*What the exercise asks*
For this exercise, return the line containing "for storing prices" and every line after it through the end of the records below, without alteration.

*Raw data*
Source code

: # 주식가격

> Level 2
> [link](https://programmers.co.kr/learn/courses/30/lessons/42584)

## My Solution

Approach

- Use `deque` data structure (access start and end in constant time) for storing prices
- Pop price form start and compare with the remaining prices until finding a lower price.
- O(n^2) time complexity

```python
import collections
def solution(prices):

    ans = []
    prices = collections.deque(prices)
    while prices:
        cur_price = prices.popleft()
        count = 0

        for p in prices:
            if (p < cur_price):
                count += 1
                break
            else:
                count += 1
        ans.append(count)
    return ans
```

*Worked solution*
- Use `deque` data structure (access start and end in constant time) for storing prices
- Pop price form start and compare with the remaining prices until finding a lower price.
- O(n^2) time complexity

```python
import collections
def solution(prices):

    ans = []
    prices = collections.deque(prices)
    while prices:
        cur_price = prices.popleft()
        count = 0

        for p in prices:
            if (p < cur_price):
                count += 1
                break
            else:
                count += 1
        ans.append(count)
    return ans
```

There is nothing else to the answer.